Diocesan Church Growth Strategies 6 - Mission Action Planning & Growth

Mike Chew on Mission Action Planning:
Experience in management at Philips electronics was very similar to his experience of the Diocese of Blackburn: a culture resistant to change, internal conflict, suspicion of top-down initiatives, intuitive rather than strategic leadership, falling performance, losing customers and best employees.

Change in both Philips and in the Diocese involved finding a common strategy process (not a strategy but a strategy process - Mission Action Planning is a process for discerning strategy, which looks different at each local level)


“the most important element of any strategy is actually desire…if someone doesn’t want to do it, it’s not going to happen, or it’s going to be done very poorly.” How do we generate the desire for change and growth within the church?
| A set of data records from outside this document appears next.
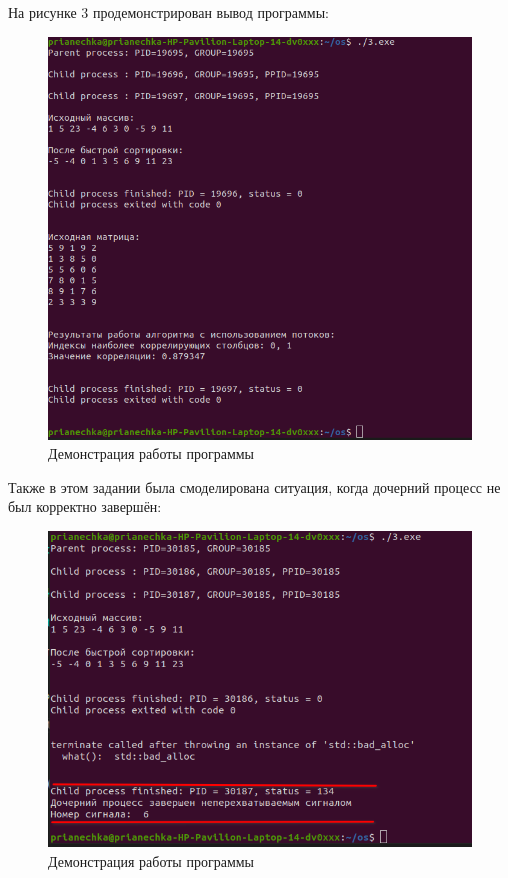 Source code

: На рисунке 3 продемонстрирован вывод программы:
\FloatBarrier
\begin{figure}[h]
	\begin{center}
		\includegraphics[]{inc/third.png}
	\end{center}
	\caption{Демонстрация работы программы}
\end{figure}
\FloatBarrier

Также в этом задании была смоделирована ситуация, когда дочерний процесс не был корректно завершён:
\FloatBarrier
\begin{figure}[h]
	\begin{center}
		\includegraphics[]{inc/error.png}
	\end{center}
	\caption{Демонстрация работы программы}
\end{figure}
\FloatBarrier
Training leaders and training them to train others "was probably the most powerful thing we did"

2 reviews, in 2007 (after 2 years) and 2010. On both occasions, showed that churches which had engaged most fully with MAPping had grown, those which didn't shrank. 

Of the 20 Diocese registering growth 2010-11, 15 are using Mission Action Planning in some form (the national total was 19 at the time, so of the 23 which were flat or declined, only 4 were using MAPs)
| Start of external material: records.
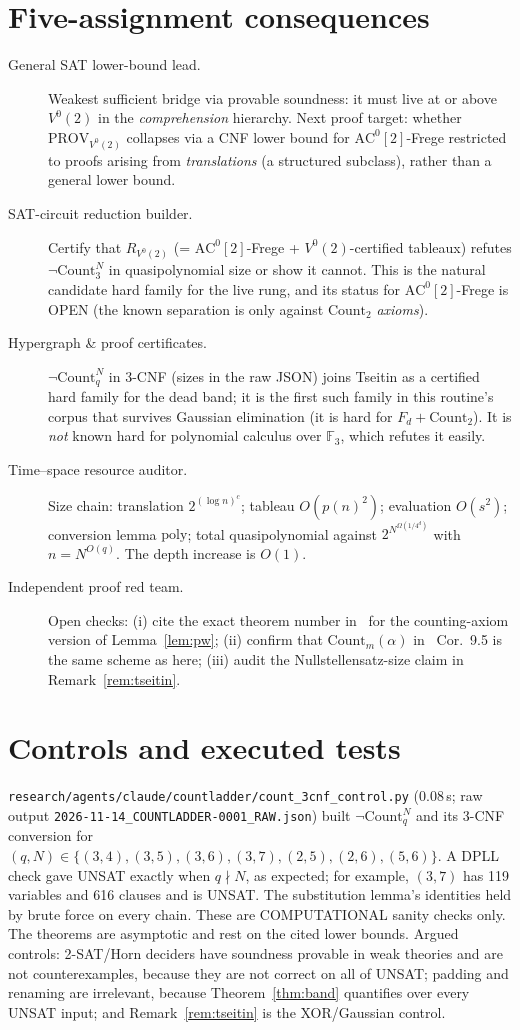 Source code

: \documentclass[11pt]{article}
\theoremstyle{definition}
\newcommand{\Count}{\mathrm{Count}}
\begin{document}
\section{Five-assignment consequences}
\begin{description}
\item[General SAT lower-bound lead.] Weakest sufficient bridge via provable soundness: it must live at or above $V^0(2)$ in the
\emph{comprehension} hierarchy. Next proof target: whether $\mathrm{PROV}_{V^0(2)}$ collapses via a CNF lower bound for
$\mathrm{AC}^0[2]$-Frege restricted to proofs arising from \emph{translations} (a structured subclass), rather than a general lower bound.
\item[SAT-circuit reduction builder.] Certify that $R_{V^0(2)}$ (= $\mathrm{AC}^0[2]$-Frege + $V^0(2)$-certified tableaux) refutes
$\neg\Count^N_3$ in quasipolynomial size or show it cannot. This is the natural candidate hard family for the live rung, and its status
for $\mathrm{AC}^0[2]$-Frege is OPEN (the known separation is only against $\Count_2$ \emph{axioms}).
\item[Hypergraph \& proof certificates.] $\neg\Count^N_q$ in 3-CNF (sizes in the raw JSON) joins Tseitin as a certified hard family
for the dead band; it is the first such family in this routine's corpus that survives Gaussian elimination
(it is hard for $F_d+\Count_2$). It is \emph{not} known hard for polynomial calculus over $\mathbb F_3$, which refutes it easily.
\item[Time--space resource auditor.] Size chain: translation $2^{(\log n)^c}$; tableau $O(p(n)^2)$; evaluation $O(s^2)$; conversion
lemma $\mathrm{poly}$; total quasipolynomial against $2^{N^{\Omega(1/4^d)}}$ with $n=N^{O(q)}$. The depth increase is $O(1)$.
\item[Independent proof red team.] Open checks: (i) cite the exact theorem number in~\cite{Kra95} for the counting-axiom version of
Lemma~\ref{lem:pw}; (ii) confirm that $\Count_m(\alpha)$ in~\cite{BR98} Cor.~9.5 is the same scheme as here; (iii) audit the
Nullstellensatz-size claim in Remark~\ref{rem:tseitin}.
\end{description}

\section{Controls and executed tests}
\texttt{research/agents/claude/countladder/count\_3cnf\_control.py} (0.08\,s; raw output
\texttt{2026-11-14\_COUNTLADDER-0001\_RAW.json}) built $\neg\Count^N_q$ and its 3-CNF conversion for
$(q,N)\in\{(3,4),(3,5),(3,6),(3,7),(2,5),(2,6),(5,6)\}$. A DPLL check gave UNSAT exactly when $q\nmid N$, as expected; for example,
$(3,7)$ has 119 variables and 616 clauses and is UNSAT. The substitution lemma's identities held by brute force on every chain.
These are COMPUTATIONAL sanity checks only. The theorems are asymptotic and rest on the cited lower bounds.
Argued controls: 2-SAT/Horn deciders have soundness provable in weak theories and are not counterexamples, because they are not correct on all of UNSAT;
padding and renaming are irrelevant, because Theorem~\ref{thm:band} quantifies over every UNSAT input; and Remark~\ref{rem:tseitin} is the
XOR/Gaussian control.
\end{document}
Bob Jackson on the national stats:
'it's a little bit early to relax and rejoice' - there's a 100 year long downward trend before the latest minor levelling out. 2000-10 is better than the 1990s, but it's still all negative numbers. 

CofE is looking at new membership measures: "church is not an attendance event, its an ongoing community" so things which measure belonging to the community, rather than attendance at events, are closer to the heart of what it is to be the church. 

Trialled in Lichfield: usual Sunday attendance of 26,000, worshipping participants 47,000 - on the new measure the Diocese is 75% bigger than the Sunday snapshot would suggest.

Joiners and leavers data: parishes in Lichfield asked to register membership, numbers joining (and why) and leaving (and why). This showed a net increase of 1300-1400 per year, with 50% of the joiners (roughly 4,000 in total) having no previous church background. Also helped the diocese to see how many were joining/leaving through transfers, births & deaths etc. 'Much more useful, richer statistics.'

There are now 1800 registered Messy Churches as of Feb 2013, the number is almost doubling every year, and there are many unregistered Messy Churches too, Jackson estimated 2 for every registered congregation. Average attendance is 55. That's 100,000 people in the registered ones, but membership will be more than attendance because people don't come every week. So there could be up to 400,000 people involved across the UK. 

Comment: it's a mixed picture. Part of the energy for growth is coming from a dread of decline, rather than a positive theology of growth as the normal business of the church. Will more positive stats and good news lull us back into complacency? Can we find an engine for growth and change that isn't the prospect of imminent death (not a great motivator) but that is more to do with the love of God and the gospel of Jesus?

On a personal level, this thing about being trained to train others well keeps coming up. I'm not, and I know I need to be.